Visualization Libraries¶
Python offers a rich ecosystem of visualization libraries for different use cases.
General Purpose¶
Matplotlib¶
Matplotlib is the foundational plotting library for Python.
- Most widely used
- Highly customizable
- Foundation for many other libraries
- Publication-quality output
import matplotlib.pyplot as plt
plt.plot([1, 2, 3, 4])
plt.ylabel('Values')
plt.show()
Statistical Data Analysis¶
Seaborn¶
Seaborn is built on Matplotlib for statistical visualization.

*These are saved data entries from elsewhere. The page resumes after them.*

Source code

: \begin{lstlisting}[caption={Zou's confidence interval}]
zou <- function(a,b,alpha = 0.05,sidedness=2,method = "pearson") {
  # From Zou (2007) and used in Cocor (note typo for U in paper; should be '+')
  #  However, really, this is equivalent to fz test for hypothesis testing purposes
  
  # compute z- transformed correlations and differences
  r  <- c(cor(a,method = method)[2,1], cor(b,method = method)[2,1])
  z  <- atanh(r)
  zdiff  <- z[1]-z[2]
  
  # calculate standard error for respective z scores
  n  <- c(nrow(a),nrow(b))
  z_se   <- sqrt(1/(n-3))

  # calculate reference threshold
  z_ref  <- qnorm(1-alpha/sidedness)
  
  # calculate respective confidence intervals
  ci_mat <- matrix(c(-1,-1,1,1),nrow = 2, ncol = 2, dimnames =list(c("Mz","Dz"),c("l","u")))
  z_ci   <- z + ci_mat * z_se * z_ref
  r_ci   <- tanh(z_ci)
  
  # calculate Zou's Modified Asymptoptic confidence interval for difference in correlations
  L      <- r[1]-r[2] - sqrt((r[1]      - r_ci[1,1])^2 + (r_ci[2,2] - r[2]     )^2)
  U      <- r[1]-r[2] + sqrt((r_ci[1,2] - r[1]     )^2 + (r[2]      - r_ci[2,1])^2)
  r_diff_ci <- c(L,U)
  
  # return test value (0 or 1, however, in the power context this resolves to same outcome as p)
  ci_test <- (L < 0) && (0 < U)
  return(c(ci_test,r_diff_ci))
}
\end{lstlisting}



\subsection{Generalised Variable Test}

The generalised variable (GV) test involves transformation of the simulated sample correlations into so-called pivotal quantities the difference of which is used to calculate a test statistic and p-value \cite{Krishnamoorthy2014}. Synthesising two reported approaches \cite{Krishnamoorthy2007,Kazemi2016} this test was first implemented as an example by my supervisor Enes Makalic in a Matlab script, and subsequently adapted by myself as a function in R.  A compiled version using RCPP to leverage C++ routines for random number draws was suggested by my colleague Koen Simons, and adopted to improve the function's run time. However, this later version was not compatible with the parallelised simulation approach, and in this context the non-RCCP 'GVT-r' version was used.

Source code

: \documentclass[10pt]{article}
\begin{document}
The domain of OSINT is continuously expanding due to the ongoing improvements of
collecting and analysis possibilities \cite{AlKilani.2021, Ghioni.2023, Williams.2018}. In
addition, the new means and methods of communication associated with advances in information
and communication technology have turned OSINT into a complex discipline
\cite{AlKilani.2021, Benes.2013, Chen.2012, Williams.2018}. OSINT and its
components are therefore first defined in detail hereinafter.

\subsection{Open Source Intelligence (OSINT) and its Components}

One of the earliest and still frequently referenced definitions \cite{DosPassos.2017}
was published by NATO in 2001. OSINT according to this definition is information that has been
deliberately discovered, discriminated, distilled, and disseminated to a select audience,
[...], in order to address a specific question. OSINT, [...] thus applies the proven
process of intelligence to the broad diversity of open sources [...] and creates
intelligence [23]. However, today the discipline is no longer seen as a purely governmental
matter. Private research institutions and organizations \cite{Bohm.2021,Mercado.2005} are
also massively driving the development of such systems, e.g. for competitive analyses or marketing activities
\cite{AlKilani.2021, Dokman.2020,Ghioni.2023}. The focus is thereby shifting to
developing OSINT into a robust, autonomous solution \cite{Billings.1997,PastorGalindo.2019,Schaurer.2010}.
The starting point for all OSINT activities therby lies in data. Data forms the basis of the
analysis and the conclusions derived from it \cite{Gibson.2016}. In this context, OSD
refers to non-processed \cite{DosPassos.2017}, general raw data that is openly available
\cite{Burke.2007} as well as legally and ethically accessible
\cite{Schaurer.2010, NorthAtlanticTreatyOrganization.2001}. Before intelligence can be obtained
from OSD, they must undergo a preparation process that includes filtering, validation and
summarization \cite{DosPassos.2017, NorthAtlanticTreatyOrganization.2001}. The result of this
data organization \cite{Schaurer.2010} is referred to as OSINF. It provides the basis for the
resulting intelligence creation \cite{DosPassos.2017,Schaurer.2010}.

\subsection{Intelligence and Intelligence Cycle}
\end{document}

- Beautiful default styles
- High-level interface for statistical graphics
- Integration with pandas DataFrames
- Built-in themes
import seaborn as sns
tips = sns.load_dataset("tips")
sns.scatterplot(data=tips, x="total_bill", y="tip", hue="day")
Web-Based Visualization¶
Bokeh¶
Bokeh creates interactive visualizations for web browsers.
- Interactive plots
- Streaming data support
- Web-ready output
- Dashboards
Plotly¶
Plotly provides interactive, publication-quality graphs.
- Interactive charts
- 3D plotting
- Dashboards with Dash
- Wide language support
3D Visualization¶
VisPy¶
VisPy is a high-performance interactive 2D/3D visualization library.
- GPU-accelerated
- Large dataset handling
- Scientific visualization
- OpenGL-based
Choosing a Library¶
| Use Case | Recommended Library |
|---|---|
| Static publication plots | Matplotlib |
| Statistical analysis | Seaborn |
| Interactive web dashboards | Plotly, Bokeh |
| Large 3D datasets | VisPy |
| Quick exploratory analysis | Seaborn, Matplotlib |
Key Takeaways¶
- Matplotlib is the foundation for Python visualization
- Seaborn simplifies statistical plotting
- Bokeh and Plotly excel at interactive web graphics
- VisPy handles high-performance 3D visualization
- Most libraries build on or integrate with Matplotlib
Runnable Example: seaborn_basics_tutorial.py¶
"""
Tutorial 01: Introduction to Seaborn - Basics and Setup
This tutorial introduces Seaborn, a powerful statistical data visualization library
built on top of matplotlib. Seaborn provides a high-level interface for creating
attractive and informative statistical graphics.
Learning Objectives:
- Understand what Seaborn is and why we use it
- Learn how to import and set up Seaborn
- Understand the relationship between Seaborn and matplotlib
- Create your first simple Seaborn plot
- Learn about Seaborn's built-in datasets
Author: Educational Python Package
Level: Beginner
Prerequisites: Basic Python, matplotlib basics (helpful)
"""
# =============================================================================
# SECTION 1: IMPORTING LIBRARIES
# =============================================================================
# Import seaborn - the main library we're learning
import seaborn as sns
# Import matplotlib.pyplot - Seaborn is built on top of matplotlib
# We'll need this for displaying plots and additional customizations
import matplotlib.pyplot as plt
# Import pandas - Seaborn works best with pandas DataFrames
import pandas as pd
# Import numpy for numerical operations
import numpy as np
# Print versions to ensure everything is installed correctly
if __name__ == "__main__":
print("Seaborn version:", sns.__version__)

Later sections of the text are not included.